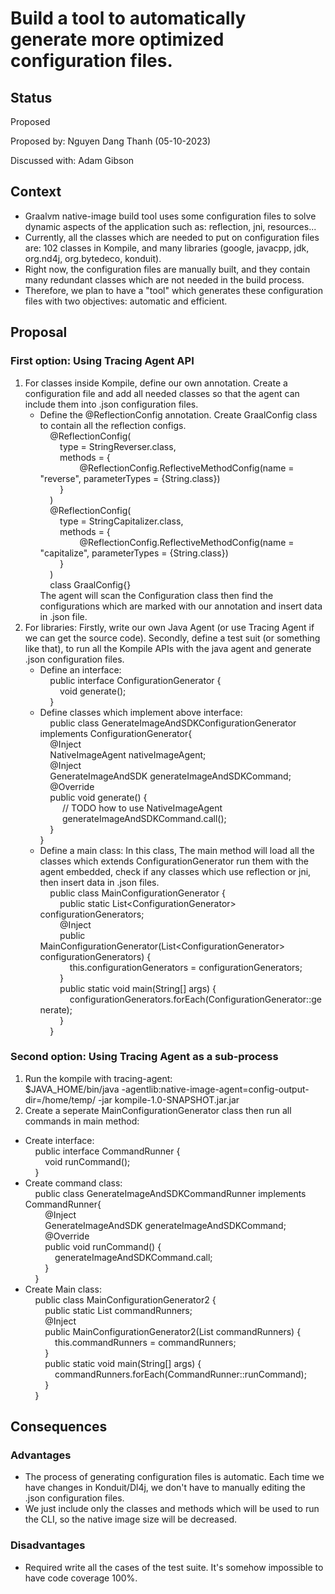 # Build a tool to automatically generate more optimized configuration files.

## Status
Proposed

Proposed by: Nguyen Dang Thanh (05-10-2023)

Discussed with: Adam Gibson

## Context
- Graalvm native-image build tool uses some configuration files to solve dynamic aspects of the application such as: reflection, jni, resources...
- Currently, all the classes which are needed to put on configuration files are: 102 classes in Kompile, and many libraries (google, javacpp, jdk, org.nd4j, org.bytedeco, konduit).
- Right now, the configuration files are manually built, and they contain many redundant classes which are not needed in the build process.
- Therefore, we plan to have a "tool" which generates these configuration files with two objectives: automatic and efficient.

## Proposal
### First option: Using Tracing Agent API
1. For classes inside Kompile, define our own annotation. Create a configuration file and add all needed classes so that the agent can include them into .json configuration files. 
   - Define the @ReflectionConfig annotation. Create GraalConfig class to contain all the reflection configs. \
   &nbsp;&nbsp;&nbsp;&nbsp;@ReflectionConfig( \
   &nbsp;&nbsp;&nbsp;&nbsp;&nbsp;&nbsp;&nbsp;&nbsp;type = StringReverser.class, \
   &nbsp;&nbsp;&nbsp;&nbsp;&nbsp;&nbsp;&nbsp;&nbsp;methods = { \
   &nbsp;&nbsp;&nbsp;&nbsp;&nbsp;&nbsp;&nbsp;&nbsp;&nbsp;&nbsp;&nbsp;&nbsp;&nbsp;&nbsp;&nbsp;&nbsp;@ReflectionConfig.ReflectiveMethodConfig(name = "reverse", parameterTypes = {String.class}) \
   &nbsp;&nbsp;&nbsp;&nbsp;&nbsp;&nbsp;&nbsp;&nbsp;} \
   &nbsp;&nbsp;&nbsp;&nbsp;) \
   &nbsp;&nbsp;&nbsp;&nbsp;@ReflectionConfig( \
   &nbsp;&nbsp;&nbsp;&nbsp;&nbsp;&nbsp;&nbsp;&nbsp;type = StringCapitalizer.class, \
   &nbsp;&nbsp;&nbsp;&nbsp;&nbsp;&nbsp;&nbsp;&nbsp;methods = { \
   &nbsp;&nbsp;&nbsp;&nbsp;&nbsp;&nbsp;&nbsp;&nbsp;&nbsp;&nbsp;&nbsp;&nbsp;&nbsp;&nbsp;&nbsp;&nbsp;@ReflectionConfig.ReflectiveMethodConfig(name = "capitalize", parameterTypes = {String.class}) \
   &nbsp;&nbsp;&nbsp;&nbsp;&nbsp;&nbsp;&nbsp;&nbsp;} \
   &nbsp;&nbsp;&nbsp;&nbsp;) \
   &nbsp;&nbsp;&nbsp;&nbsp;class GraalConfig{}\
   The agent will scan the Configuration class then find the configurations which are marked with our annotation and insert data in .json file.
2. For libraries: Firstly, write our own Java Agent (or use Tracing Agent if we can get the source code). Secondly, define a test suit (or something like that), to run all the Kompile APIs with the java agent and generate .json configuration files. 
   - Define an interface: \
   &nbsp;&nbsp;&nbsp;&nbsp;public interface ConfigurationGenerator { \
   &nbsp;&nbsp;&nbsp;&nbsp;&nbsp;&nbsp;&nbsp;&nbsp;void generate(); \
   &nbsp;&nbsp;&nbsp;&nbsp;} 
   - Define classes which implement above interface: \
   &nbsp;&nbsp;&nbsp;&nbsp;public class GenerateImageAndSDKConfigurationGenerator implements ConfigurationGenerator{ \
   &nbsp;&nbsp;&nbsp;&nbsp;@Inject \
   &nbsp;&nbsp;&nbsp;&nbsp;NativeImageAgent nativeImageAgent; \
   &nbsp;&nbsp;&nbsp;&nbsp;@Inject \
   &nbsp;&nbsp;&nbsp;&nbsp;GenerateImageAndSDK generateImageAndSDKCommand; \
   &nbsp;&nbsp;&nbsp;&nbsp;@Override \
   &nbsp;&nbsp;&nbsp;&nbsp;public void generate() { \
   &nbsp;&nbsp;&nbsp;&nbsp; &nbsp;&nbsp;&nbsp;&nbsp;// TODO how to use NativeImageAgent \
   &nbsp;&nbsp;&nbsp;&nbsp; &nbsp;&nbsp;&nbsp;&nbsp;generateImageAndSDKCommand.call(); \
   &nbsp;&nbsp;&nbsp;&nbsp;} \
   }
   - Define a main class: In this class, The main method will load all the classes which extends ConfigurationGenerator run them with the agent embedded, check if any classes which use reflection or jni, then insert data in .json files. \
   &nbsp;&nbsp;&nbsp;&nbsp;public class MainConfigurationGenerator { \
   &nbsp;&nbsp;&nbsp;&nbsp;&nbsp;&nbsp;&nbsp;&nbsp;public static List\<ConfigurationGenerator\> configurationGenerators;\
     &nbsp;&nbsp;&nbsp;&nbsp;&nbsp;&nbsp;&nbsp;&nbsp;@Inject \
     &nbsp;&nbsp;&nbsp;&nbsp;&nbsp;&nbsp;&nbsp;&nbsp;public MainConfigurationGenerator(List\<ConfigurationGenerator\> configurationGenerators) { \
     &nbsp;&nbsp;&nbsp;&nbsp;&nbsp;&nbsp;&nbsp;&nbsp;&nbsp;&nbsp;&nbsp;&nbsp;this.configurationGenerators = configurationGenerators; \
     &nbsp;&nbsp;&nbsp;&nbsp;&nbsp;&nbsp;&nbsp;&nbsp;} \
     &nbsp;&nbsp;&nbsp;&nbsp;&nbsp;&nbsp;&nbsp;&nbsp;public static void main(String[] args) { \
     &nbsp;&nbsp;&nbsp;&nbsp;&nbsp;&nbsp;&nbsp;&nbsp;&nbsp;&nbsp;&nbsp;&nbsp;configurationGenerators.forEach(ConfigurationGenerator::generate); \
     &nbsp;&nbsp;&nbsp;&nbsp;&nbsp;&nbsp;&nbsp;&nbsp;} \
     &nbsp;&nbsp;&nbsp;&nbsp;}
### Second option: Using Tracing Agent as a sub-process
1. Run the kompile with tracing-agent: \
$JAVA_HOME/bin/java -agentlib:native-image-agent=config-output-dir=/home/temp/ -jar kompile-1.0-SNAPSHOT.jar.jar
2. Create a seperate MainConfigurationGenerator class then run all commands in main method: 
- Create interface:\
  &nbsp;&nbsp;&nbsp;&nbsp;public interface CommandRunner { \
  &nbsp;&nbsp;&nbsp;&nbsp;&nbsp;&nbsp;&nbsp;&nbsp;void runCommand(); \
  &nbsp;&nbsp;&nbsp;&nbsp;} 
- Create command class: \
  &nbsp;&nbsp;&nbsp;&nbsp;public class GenerateImageAndSDKCommandRunner implements CommandRunner{ \
  &nbsp;&nbsp;&nbsp;&nbsp;&nbsp;&nbsp;&nbsp;&nbsp;@Inject \
  &nbsp;&nbsp;&nbsp;&nbsp;&nbsp;&nbsp;&nbsp;&nbsp;GenerateImageAndSDK generateImageAndSDKCommand; \
  &nbsp;&nbsp;&nbsp;&nbsp;&nbsp;&nbsp;&nbsp;&nbsp;@Override \
  &nbsp;&nbsp;&nbsp;&nbsp;&nbsp;&nbsp;&nbsp;&nbsp;public void runCommand() { \
  &nbsp;&nbsp;&nbsp;&nbsp;&nbsp;&nbsp;&nbsp;&nbsp;&nbsp;&nbsp;&nbsp;&nbsp;generateImageAndSDKCommand.call; \
  &nbsp;&nbsp;&nbsp;&nbsp;&nbsp;&nbsp;&nbsp;&nbsp;} \
  &nbsp;&nbsp;&nbsp;&nbsp;} 
- Create Main class:\
  &nbsp;&nbsp;&nbsp;&nbsp;public class MainConfigurationGenerator2 { \
  &nbsp;&nbsp;&nbsp;&nbsp;&nbsp;&nbsp;&nbsp;&nbsp;public static List<CommandRunner> commandRunners; \
  &nbsp;&nbsp;&nbsp;&nbsp;&nbsp;&nbsp;&nbsp;&nbsp;@Inject \
  &nbsp;&nbsp;&nbsp;&nbsp;&nbsp;&nbsp;&nbsp;&nbsp;public MainConfigurationGenerator2(List<CommandRunner> commandRunners) { \
  &nbsp;&nbsp;&nbsp;&nbsp;&nbsp;&nbsp;&nbsp;&nbsp;&nbsp;&nbsp;&nbsp;&nbsp;this.commandRunners = commandRunners; \
  &nbsp;&nbsp;&nbsp;&nbsp;&nbsp;&nbsp;&nbsp;&nbsp;} \
  &nbsp;&nbsp;&nbsp;&nbsp;&nbsp;&nbsp;&nbsp;&nbsp;public static void main(String[] args) { \
  &nbsp;&nbsp;&nbsp;&nbsp;&nbsp;&nbsp;&nbsp;&nbsp;&nbsp;&nbsp;&nbsp;&nbsp;commandRunners.forEach(CommandRunner::runCommand); \
  &nbsp;&nbsp;&nbsp;&nbsp;&nbsp;&nbsp;&nbsp;&nbsp;} \
  &nbsp;&nbsp;&nbsp;&nbsp;} 

## Consequences
### Advantages
- The process of generating configuration files is automatic. Each time we have changes in Konduit/Dl4j, we don't have to manually editing the .json configuration files.
- We just include only the classes and methods which will be used to run the CLI, so the native image size will be decreased.

### Disadvantages
- Required write all the cases of the test suite. It's somehow impossible to have code coverage 100%.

—————

The lines needed are those in the data above that hold the string "libraries"; copy each of them.

- Currently, all the classes which are needed to put on configuration files are: 102 classes in Kompile, and many libraries (google, javacpp, jdk, org.nd4j, org.bytedeco, konduit).
2. For libraries: Firstly, write our own Java Agent (or use Tracing Agent if we can get the source code). Secondly, define a test suit (or something like that), to run all the Kompile APIs with the java agent and generate .json configuration files. 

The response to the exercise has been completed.